What is the name of the thing that the tongue does on the syllable pri in Classical Latin, Spanish, Italian, Brazilian Portuguese, and possibility other Romance languages? Since Classical Latin has this pronunciation and since Classical Latin evolved into Vulgar Latin and since Vulgar Latin evolved into the Romance Languages, here's a Classical Latin example, on the word primus on the first line of The Aeneid by Virgil, starting at the 4:28 mark of this video! https://youtu.be/K9eN2B7Wj68?t=261

  • 1
    Your video actually says it is an alveolar trill?
    – Cerberus
    Commented Jun 26, 2022 at 19:46
  • No, on the syllable pri on the word primus!
    – Ana Maria
    Commented Jun 26, 2022 at 19:50
  • 1
    That is the same sound the video is about, isn't it?
    – Cerberus
    Commented Jun 26, 2022 at 19:57
  • 4
    This is exactly the same as your last question, and the answer remains the same as well. If you don’t think trill fits what you’re looking for, then explain what you’re looking for. Just adding more languages to the list and saying “the thing the tongue does in the syllable pri” doesn’t cut it, because the only phonetically relevant thing the tongue does in that syllable is (1) make an alveolar tap or trill as already explained, and (2) move towards the hard palate to produce the vowel /i/. Nothing else. Commented Jun 26, 2022 at 20:25
  • @JanusBahsJacquet I wouldn't strictly speaking call this a duplicate. The other one is asking about trills in general, this one is asking about an alveolar trill specifically.
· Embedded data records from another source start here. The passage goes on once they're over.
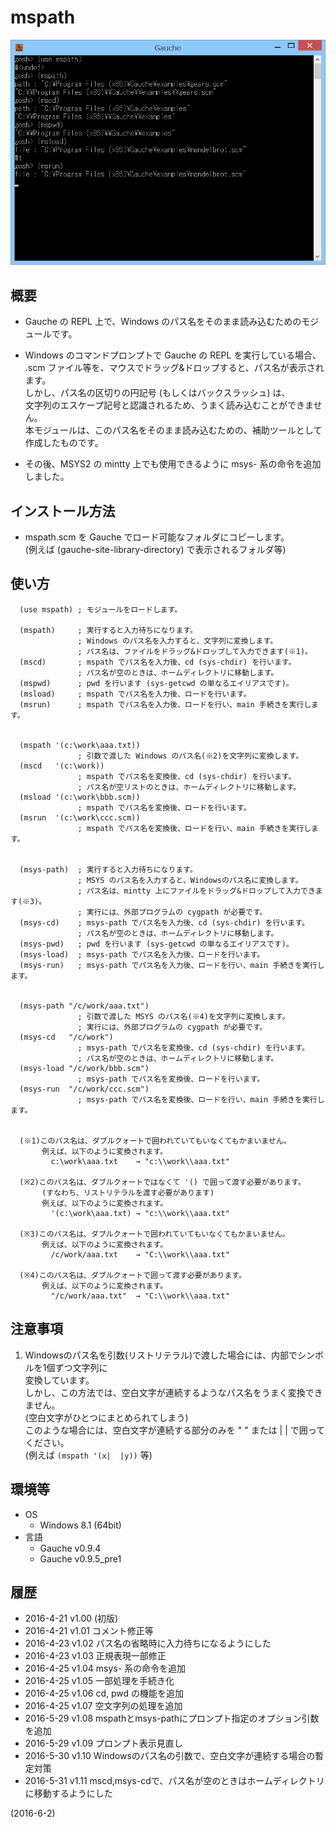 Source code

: # mspath

![image](image.png)

## 概要
- Gauche の REPL 上で、Windows のパス名をそのまま読み込むためのモジュールです。

- Windows のコマンドプロンプトで Gauche の REPL を実行している場合、  
  .scm ファイル等を、マウスでドラッグ&ドロップすると、パス名が表示されます。  
  しかし、パス名の区切りの円記号 (もしくはバックスラッシュ) は、  
  文字列のエスケープ記号と認識されるため、うまく読み込むことができません。  
  本モジュールは、このパス名をそのまま読み込むための、補助ツールとして作成したものです。

- その後、MSYS2 の mintty 上でも使用できるように msys- 系の命令を追加しました。


## インストール方法
- mspath.scm を Gauche でロード可能なフォルダにコピーします。  
  (例えば (gauche-site-library-directory) で表示されるフォルダ等)


## 使い方
```
  (use mspath) ; モジュールをロードします。

  (mspath)     ; 実行すると入力待ちになります。
               ; Windows のパス名を入力すると、文字列に変換します。
               ; パス名は、ファイルをドラッグ&ドロップして入力できます(※1)。
  (mscd)       ; mspath でパス名を入力後、cd (sys-chdir) を行います。
               ; パス名が空のときは、ホームディレクトリに移動します。
  (mspwd)      ; pwd を行います (sys-getcwd の単なるエイリアスです)。
  (msload)     ; mspath でパス名を入力後、ロードを行います。
  (msrun)      ; mspath でパス名を入力後、ロードを行い、main 手続きを実行します。


  (mspath '(c:\work\aaa.txt))
               ; 引数で渡した Windows のパス名(※2)を文字列に変換します。
  (mscd   '(c:\work))
               ; mspath でパス名を変換後、cd (sys-chdir) を行います。
               ; パス名が空リストのときは、ホームディレクトリに移動します。
  (msload '(c:\work\bbb.scm))
               ; mspath でパス名を変換後、ロードを行います。
  (msrun  '(c:\work\ccc.scm))
               ; mspath でパス名を変換後、ロードを行い、main 手続きを実行します。


  (msys-path)  ; 実行すると入力待ちになります。
               ; MSYS のパス名を入力すると、Windowsのパス名に変換します。
               ; パス名は、mintty 上にファイルをドラッグ&ドロップして入力できます(※3)。
               ; 実行には、外部プログラムの cygpath が必要です。
  (msys-cd)    ; msys-path でパス名を入力後、cd (sys-chdir) を行います。
               ; パス名が空のときは、ホームディレクトリに移動します。
  (msys-pwd)   ; pwd を行います (sys-getcwd の単なるエイリアスです)。
  (msys-load)  ; msys-path でパス名を入力後、ロードを行います。
  (msys-run)   ; msys-path でパス名を入力後、ロードを行い、main 手続きを実行します。


  (msys-path "/c/work/aaa.txt")
               ; 引数で渡した MSYS のパス名(※4)を文字列に変換します。
               ; 実行には、外部プログラムの cygpath が必要です。
  (msys-cd   "/c/work")
               ; msys-path でパス名を変換後、cd (sys-chdir) を行います。
               ; パス名が空のときは、ホームディレクトリに移動します。
  (msys-load "/c/work/bbb.scm")
               ; msys-path でパス名を変換後、ロードを行います。
  (msys-run  "/c/work/ccc.scm")
               ; msys-path でパス名を変換後、ロードを行い、main 手続きを実行します。


  (※1)このパス名は、ダブルクォートで囲われていてもいなくてもかまいません。
       例えば、以下のように変換されます。
         c:\work\aaa.txt    → "c:\\work\\aaa.txt"

  (※2)このパス名は、ダブルクォートではなくて '() で囲って渡す必要があります。
       (すなわち、リストリテラルを渡す必要があります)
       例えば、以下のように変換されます。
         '(c:\work\aaa.txt) → "c:\\work\\aaa.txt"

  (※3)このパス名は、ダブルクォートで囲われていてもいなくてもかまいません。
       例えば、以下のように変換されます。
         /c/work/aaa.txt    → "C:\\work\\aaa.txt"

  (※4)このパス名は、ダブルクォートで囲って渡す必要があります。
       例えば、以下のように変換されます。
         "/c/work/aaa.txt"  → "C:\\work\\aaa.txt"
```


## 注意事項
1. Windowsのパス名を引数(リストリテラル)で渡した場合には、内部でシンボルを1個ずつ文字列に  
   変換しています。  
   しかし、この方法では、空白文字が連続するようなパス名をうまく変換できません。  
   (空白文字がひとつにまとめられてしまう)  
   このような場合には、空白文字が連続する部分のみを " " または | | で囲ってください。  
   (例えば `(mspath '(x|  |y))`  等)


## 環境等
- OS
  - Windows 8.1 (64bit)
- 言語
  - Gauche v0.9.4
  - Gauche v0.9.5_pre1

## 履歴
- 2016-4-21 v1.00 (初版)
- 2016-4-21 v1.01 コメント修正等
- 2016-4-23 v1.02 パス名の省略時に入力待ちになるようにした
- 2016-4-23 v1.03 正規表現一部修正
- 2016-4-25 v1.04 msys- 系の命令を追加
- 2016-4-25 v1.05 一部処理を手続き化
- 2016-4-25 v1.06 cd, pwd の機能を追加
- 2016-4-25 v1.07 空文字列の処理を追加
- 2016-5-29 v1.08 mspathとmsys-pathにプロンプト指定のオプション引数を追加
- 2016-5-29 v1.09 プロンプト表示見直し
- 2016-5-30 v1.10 Windowsのパス名の引数で、空白文字が連続する場合の暫定対策
- 2016-5-31 v1.11 mscd,msys-cdで、パス名が空のときはホームディレクトリに移動するようにした


(2016-6-2)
Regardless, I agree—Ana Maria, if "alveolar trill" isn't the answer you're looking for, we'll need more explanation of what exactly you mean. We're happy to help, but we need to know what you're asking in order to do so.
    – Draconis
    Commented Jun 26, 2022 at 21:02

1 Answer 1


It's an alveolar trill, as explained in the video. The specific one used in prīmus at the end is a shorter one than in arma, with only a couple of flaps, but it's still considered an alveolar trill.